Cinemark Denton 2825 Wind River Lane off I-35E. 940-535-2654. www.cinemark.com.

Movie Tavern 916 W. University Drive. 940-566-FILM (3456). www.movietavern.com.

Cinemark Hickory Creek 8380 S. I-35E, Hickory Creek. 940-321-2788. www.cinemark.com.

Silver Cinemas Inside Golden Triangle Mall, 2201 S. I-35E. 940-387-1957. www.silvercinemasinc.com.

 

OPENING FRIDAY

Blancanieves (***1/2) Pablo Berger wrote and directed this odd yet captivating and charming black-and-white, mostly silent Spanish film based on the Snow White legend but transposed to 1920s Seville. Played extravagantly and to large effect, Maribel Verdu (Y Tu Mama Tambien) plays Encarna, a female bullfighter with the nickname Blancanieves (Snow-White). The beautiful photography creates an elegiac mood. With Daniel Cacho and Angela Molina. Rated PG-13, 104 minutes. At the Angelika Dallas. — Boo Allen

Despicable Me 2 Stealing the moon can be a tough act to follow. Despicable Me 2 finds reformed criminal mastermind Gru (voiced by the innately animated Steve Carell) more or less embracing his newly domesticated life after adopting Margo (Miranda Cosgrove), Edith (Dana Gaier) and little Agnes (Elsie Fisher), even swapping his more nefarious activities for a startup jelly-and-jam-making operation. But he soon finds himself in a stickier situation when he’s dispatched by the top-secret Anti-Villain League to track down the perpetrator of a fresh heist involving a ginormous electromagnet. Returning directors Pierre Coffin and Chris Renaud and the returning writing team of Ken Daurio and Cinco Paul again maintain the energy at a brisk, buoyant clip, while Carell and the rest of cast add an extra layer of dimension to those expressively drawn characters. Rated PG, 98 minutes. — The Hollywood Reporter

Just Like a Woman (**1/2) Contrivances and gross improbabilities mar this unexceptional melodrama from director Rachid Bouchareb about two young women who meet and bond in a Chicago belly-dance class. Marilyn (Sienna Miller) works at and then is fired from a dead-end job and has a worthless live-in husband. Mona (Golshifteh Farahani) takes abuse from her awful mother-in-law whose culture demands that she bear her son a child. Together, Mona and Marilyn hit the road, taking conveniently arranged belly-dancing jobs at various dives along the way to a dance competition in Santa Fe. Not much of self-realizing import comes from the formulaic journey. Rated R, 88 minutes. At the Angelika Dallas. — B.A.

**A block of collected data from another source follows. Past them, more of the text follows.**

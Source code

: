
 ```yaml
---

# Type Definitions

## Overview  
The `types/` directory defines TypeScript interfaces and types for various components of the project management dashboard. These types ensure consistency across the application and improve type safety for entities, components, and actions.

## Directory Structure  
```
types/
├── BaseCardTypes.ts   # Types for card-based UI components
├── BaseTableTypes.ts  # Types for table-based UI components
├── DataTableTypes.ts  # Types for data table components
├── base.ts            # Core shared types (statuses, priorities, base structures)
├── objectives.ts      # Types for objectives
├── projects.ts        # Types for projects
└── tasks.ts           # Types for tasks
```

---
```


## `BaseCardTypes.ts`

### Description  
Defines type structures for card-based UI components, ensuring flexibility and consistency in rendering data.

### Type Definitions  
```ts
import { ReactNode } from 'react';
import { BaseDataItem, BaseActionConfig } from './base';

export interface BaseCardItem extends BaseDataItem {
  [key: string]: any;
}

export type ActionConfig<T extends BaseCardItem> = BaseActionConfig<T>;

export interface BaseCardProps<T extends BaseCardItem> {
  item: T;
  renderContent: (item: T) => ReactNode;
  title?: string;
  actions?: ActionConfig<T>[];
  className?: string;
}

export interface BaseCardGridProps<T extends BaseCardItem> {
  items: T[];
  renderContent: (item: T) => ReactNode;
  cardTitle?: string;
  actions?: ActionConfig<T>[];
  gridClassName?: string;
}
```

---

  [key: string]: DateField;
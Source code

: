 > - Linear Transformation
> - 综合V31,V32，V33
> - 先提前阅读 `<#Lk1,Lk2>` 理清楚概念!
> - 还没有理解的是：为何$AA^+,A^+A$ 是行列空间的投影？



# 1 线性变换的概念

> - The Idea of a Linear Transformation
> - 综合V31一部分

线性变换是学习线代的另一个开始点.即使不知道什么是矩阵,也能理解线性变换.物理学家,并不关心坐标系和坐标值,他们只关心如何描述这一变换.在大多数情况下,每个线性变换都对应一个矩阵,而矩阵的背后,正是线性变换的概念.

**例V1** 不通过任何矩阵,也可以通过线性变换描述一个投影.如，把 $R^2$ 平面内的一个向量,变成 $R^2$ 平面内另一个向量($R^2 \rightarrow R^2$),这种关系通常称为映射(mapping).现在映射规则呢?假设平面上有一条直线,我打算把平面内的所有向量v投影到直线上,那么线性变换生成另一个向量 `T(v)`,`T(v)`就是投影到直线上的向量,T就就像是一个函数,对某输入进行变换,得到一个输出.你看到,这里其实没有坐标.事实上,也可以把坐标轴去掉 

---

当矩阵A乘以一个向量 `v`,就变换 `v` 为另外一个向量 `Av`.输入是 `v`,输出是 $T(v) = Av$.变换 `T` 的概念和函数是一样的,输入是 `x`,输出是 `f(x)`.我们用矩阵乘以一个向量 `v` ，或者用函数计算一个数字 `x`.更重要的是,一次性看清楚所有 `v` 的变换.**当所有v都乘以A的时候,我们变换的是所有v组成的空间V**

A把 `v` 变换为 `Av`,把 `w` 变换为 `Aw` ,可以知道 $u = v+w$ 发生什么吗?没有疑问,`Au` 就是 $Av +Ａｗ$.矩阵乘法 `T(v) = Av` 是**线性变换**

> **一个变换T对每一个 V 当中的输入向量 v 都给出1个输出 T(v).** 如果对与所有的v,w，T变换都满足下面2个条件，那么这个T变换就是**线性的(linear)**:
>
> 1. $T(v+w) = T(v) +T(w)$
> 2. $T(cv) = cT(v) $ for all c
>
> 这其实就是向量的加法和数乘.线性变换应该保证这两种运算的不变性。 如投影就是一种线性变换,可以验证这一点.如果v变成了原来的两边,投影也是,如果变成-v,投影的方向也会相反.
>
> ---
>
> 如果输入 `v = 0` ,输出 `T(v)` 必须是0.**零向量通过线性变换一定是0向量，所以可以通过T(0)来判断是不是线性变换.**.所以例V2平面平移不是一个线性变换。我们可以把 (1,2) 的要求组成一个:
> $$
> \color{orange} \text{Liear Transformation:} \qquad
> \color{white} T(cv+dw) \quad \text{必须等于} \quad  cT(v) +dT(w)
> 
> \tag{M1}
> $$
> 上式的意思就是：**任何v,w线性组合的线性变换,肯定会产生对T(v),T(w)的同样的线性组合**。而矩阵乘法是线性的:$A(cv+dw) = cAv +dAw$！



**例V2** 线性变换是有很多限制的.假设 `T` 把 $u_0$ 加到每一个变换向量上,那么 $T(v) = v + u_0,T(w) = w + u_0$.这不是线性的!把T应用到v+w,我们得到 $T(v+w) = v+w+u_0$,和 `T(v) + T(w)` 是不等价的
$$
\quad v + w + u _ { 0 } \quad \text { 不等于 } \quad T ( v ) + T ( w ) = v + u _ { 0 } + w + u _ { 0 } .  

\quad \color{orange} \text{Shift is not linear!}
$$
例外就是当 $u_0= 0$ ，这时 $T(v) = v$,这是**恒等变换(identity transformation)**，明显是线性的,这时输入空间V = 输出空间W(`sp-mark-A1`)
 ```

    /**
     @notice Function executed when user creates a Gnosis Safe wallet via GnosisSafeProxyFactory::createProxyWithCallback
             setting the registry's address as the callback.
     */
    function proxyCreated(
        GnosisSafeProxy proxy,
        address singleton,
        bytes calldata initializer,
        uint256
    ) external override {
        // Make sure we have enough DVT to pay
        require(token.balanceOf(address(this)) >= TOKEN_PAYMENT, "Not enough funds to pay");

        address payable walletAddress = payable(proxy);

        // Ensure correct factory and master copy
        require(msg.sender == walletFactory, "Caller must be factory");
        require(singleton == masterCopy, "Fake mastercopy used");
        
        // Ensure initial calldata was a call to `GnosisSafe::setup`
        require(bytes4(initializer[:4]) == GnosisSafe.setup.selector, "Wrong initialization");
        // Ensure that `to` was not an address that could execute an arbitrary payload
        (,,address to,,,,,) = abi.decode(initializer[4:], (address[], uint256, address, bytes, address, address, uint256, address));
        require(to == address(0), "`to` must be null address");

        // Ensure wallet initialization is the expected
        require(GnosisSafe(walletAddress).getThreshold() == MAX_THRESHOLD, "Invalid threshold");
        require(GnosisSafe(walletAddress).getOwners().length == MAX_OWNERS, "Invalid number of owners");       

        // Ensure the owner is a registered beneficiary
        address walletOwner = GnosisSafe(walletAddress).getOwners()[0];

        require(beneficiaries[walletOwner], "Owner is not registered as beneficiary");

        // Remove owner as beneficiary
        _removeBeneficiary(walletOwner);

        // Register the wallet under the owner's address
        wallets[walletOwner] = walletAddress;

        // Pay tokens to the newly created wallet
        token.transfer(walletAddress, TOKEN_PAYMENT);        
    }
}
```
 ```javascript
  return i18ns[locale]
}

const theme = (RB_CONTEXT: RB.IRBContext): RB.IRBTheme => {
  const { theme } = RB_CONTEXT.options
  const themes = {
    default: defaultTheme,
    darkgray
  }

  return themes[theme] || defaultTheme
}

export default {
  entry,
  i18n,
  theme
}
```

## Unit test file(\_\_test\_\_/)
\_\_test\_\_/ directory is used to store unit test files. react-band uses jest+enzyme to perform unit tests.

The Lone Ranger (**) There’s a limit, it turns out, to how much Johnny Depp and a bucket of makeup can accomplish. In Gore Verbinski’s flamboyant reimagination of the hokey long-running radio show and ’50s cowboy TV series, Depp eagerly attempts to recreate the extravagant magic of his similarly farcical Jack Sparrow of Verbinski’s Pirates of the Caribbean. But The Lone Ranger, stretching hard to both reinvent an out-of-date brand and breathe new life in the Western with a desperate onslaught of bloated set pieces, is a poor locomotive for Depp’s eccentric theatrics. Flashback-heavy plot mechanics, occasionally grim violence and surrealistic comedy add up to a confused tone that seems uncertain exactly how to position Depp’s Tonto in the movie, to say nothing of Armie Hammer’s wayward Lone Ranger. Rated PG-13, 149 minutes. — The Associated Press

Kevin Hart: Let Me Explain A documentary following the stand-up comedian Kevin Hart on his 2012 tour. Directed by Leslie Small and Tim Story. Rated R, 75 minutes. — Los Angeles Times

 

NOW PLAYING

The Heat (****) This familiar riff on the buddy-cop formula relies on the tart chemistry shared by Melissa McCarthy and Sandra Bullock. Bullock stars as a no-nonsense FBI special agent sent to track down and capture a brutal drug lord. It’s not long before she crosses paths with a rough-and-tumble Boston cop (McCarthy), and the inevitable personality clash ensues. Directed by Paul Feig (reuniting with McCarthy after Bridesmaids). — Fort Worth Star Telegram

Man of Steel (***) Director Zach Snyder (300) delivers a fresh interpretation on an old superhero, and the update proves worth it. This Superman (Henry Cavill) is a man searching for himself and his roots. But looking for him is General Zod (Michael Shannon), an old nemesis of his father (Russell Crowe) from Krypton. Snyder overloads the special effects in a succession of impressive action scenes that never seem to stop. Amy Adams plays Lois Lane. Rated PG-13, 143 minutes. — B.A.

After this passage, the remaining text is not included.